The "unusual game" has been Introversion's perpetual problem, no matter how much the team tries to mitigate it. Multiwinia's sales almost killed the company. They even considered becoming what Delay called "Zombie Introversion", where they would stop making games and just take the money from sales of existing products. Since there would be no staff expenses, the directors - who earn less than the people they hire, and on average across all the years in the business would have been better off working in Sainsbury's - would probably receive more money. They just wouldn't be making games any more.
"We really considered it," says Delay. "After Multiwinia's launch, we realised the best we could hope for was to limp forward to Darwinia+. We did the cashflow after Multiwinia came out, and realised we'd be dead in four months. What can you do in four months? But we were spending a lot of money. In the end, we didn't lay anyone off. We did move office and tighten our belt very heavily so we could last longer."
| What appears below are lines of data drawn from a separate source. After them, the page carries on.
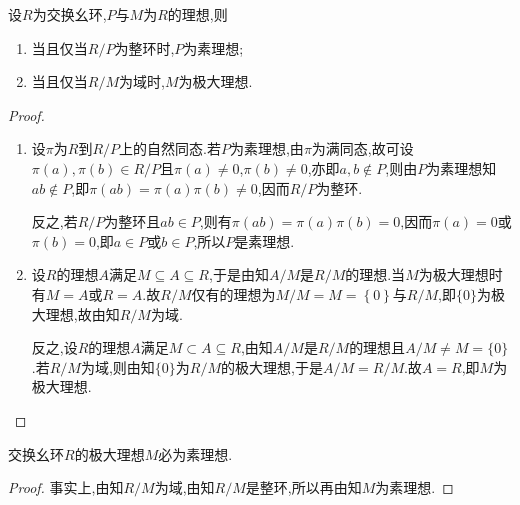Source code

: \documentclass[../../main.tex]{subfiles}%
\begin{document}
\begin{theorem}\label{theorem:抽象代数--定理2.8.1}
设$R$为交换幺环,$P$与$M$为$R$的理想,则
\begin{enumerate}[(1)]
\item\label{theorem:抽象代数--定理2.8.1-1} 当且仅当$R/P$为整环时,$P$为素理想;

\item\label{theorem:抽象代数--定理2.8.1-2} 当且仅当$R/M$为域时,$M$为极大理想.
\end{enumerate}
\end{theorem}
\begin{proof}
\begin{enumerate}[(1)]
\item 设$\pi$为$R$到$R/P$上的自然同态.若$P$为素理想,由$\pi$为满同态,故可设$\pi(a),\pi(b)\in R/P$且$\pi(a) \neq 0$,$\pi(b) \neq 0$,亦即$a,b \notin P$,则由$P$为素理想知$ab \notin P$,即$\pi(ab) = \pi(a)\pi(b) \neq 0$,因而$R/P$为整环.

反之,若$R/P$为整环且$ab \in P$,则有$\pi(ab) = \pi(a)\pi(b) = 0$,因而$\pi(a) = 0$或$\pi(b) = 0$,即$a \in P$或$b \in P$,所以$P$是素理想.

\item 设$R$的理想$A$满足$M \subseteq A \subseteq R$,于是由知$A/M$是$R/M$的理想.当$M$为极大理想时有$M = A$或$R = A$.故$R/M$仅有的理想为$M/M=M=\left\{ 0 \right\} $与$R/M$,即$\{0\}$为极大理想,故由知$R/M$为域.

反之,设$R$的理想$A$满足$M \subset A \subseteq R$,由知$A/M$是$R/M$的理想且$A/M\neq M=\{0\}$.若$R/M$为域,则由知$\{0\}$为$R/M$的极大理想,于是$A/M = R/M$.故$A = R$,即$M$为极大理想.
\end{enumerate}

\end{proof}

\begin{corollary}\label{corollary:抽象代数--推论2.8.1}
交换幺环$R$的极大理想$M$必为素理想.
\end{corollary}
\begin{proof}

事实上,由知$R/M$为域,由知$R/M$是整环,所以再由知$M$为素理想.

\end{proof}
\end{document}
Multiwinia's lack of success is something they've picked over. Delay suspects it's a question of audiences. "It's a Venn diagram where the crosshatch between people who love retro graphics, people who love indie games, people who love Darwinia and people who love online, competitive multiplayer is... no people at all. It's like 100 people. Even amongst our sometimes-rabid fanbase, there was less interest in Multiwinia. Introversion nearly ended because of Multiwinia, beyond our ability to bring it back. We all took it in turns to feel like it was hopeless. All the other directors had to pull them out of it. We'd worked on it all this time. And there's a childish element to the unfairness of it. If we were going out on Multiwinia, it wouldn't be us going out on a blazing trail of what we stood for. This game was because we made it for Microsoft and Darwinia+."
Thankfully, they're past that, though obviously much rests on the sales success of Darwinia+, which will bring Introversion's games to a console audience for the first time - and there's also the hope someone will pick up the almost-complete DS version of Defcon.
And as developers, Introversion seem to know themselves better. "We make unusual games," says Delay. "All our games have been quirky and weird in some ways. To hit your first failure where you've missed the zeitgeist on your fourth game isn't bad. It'll be foolish to think we'd make every game a hit. When you look at it from a wider point of view - which is the only way you can look at it and remain sane - Multiwinia is a blip on the radar, and our hearts weren't in it in the same way they were with Darwinia and Defcon. And we'll move on. To our credit, we survived."
And survival is the tricky thing. It's not about becoming a monster company - it's simple existence. "We don't want to do three or four games at once. We want to be able to survive a game failing," says Delay. "You don't want to release a game, find out people don't like it and for that to be the end of your company after years and years of hard work.
"We're still here, albeit in a less interesting office than when we did Defcon."
Darwinia+ is due out for Xbox Live Arcade soon.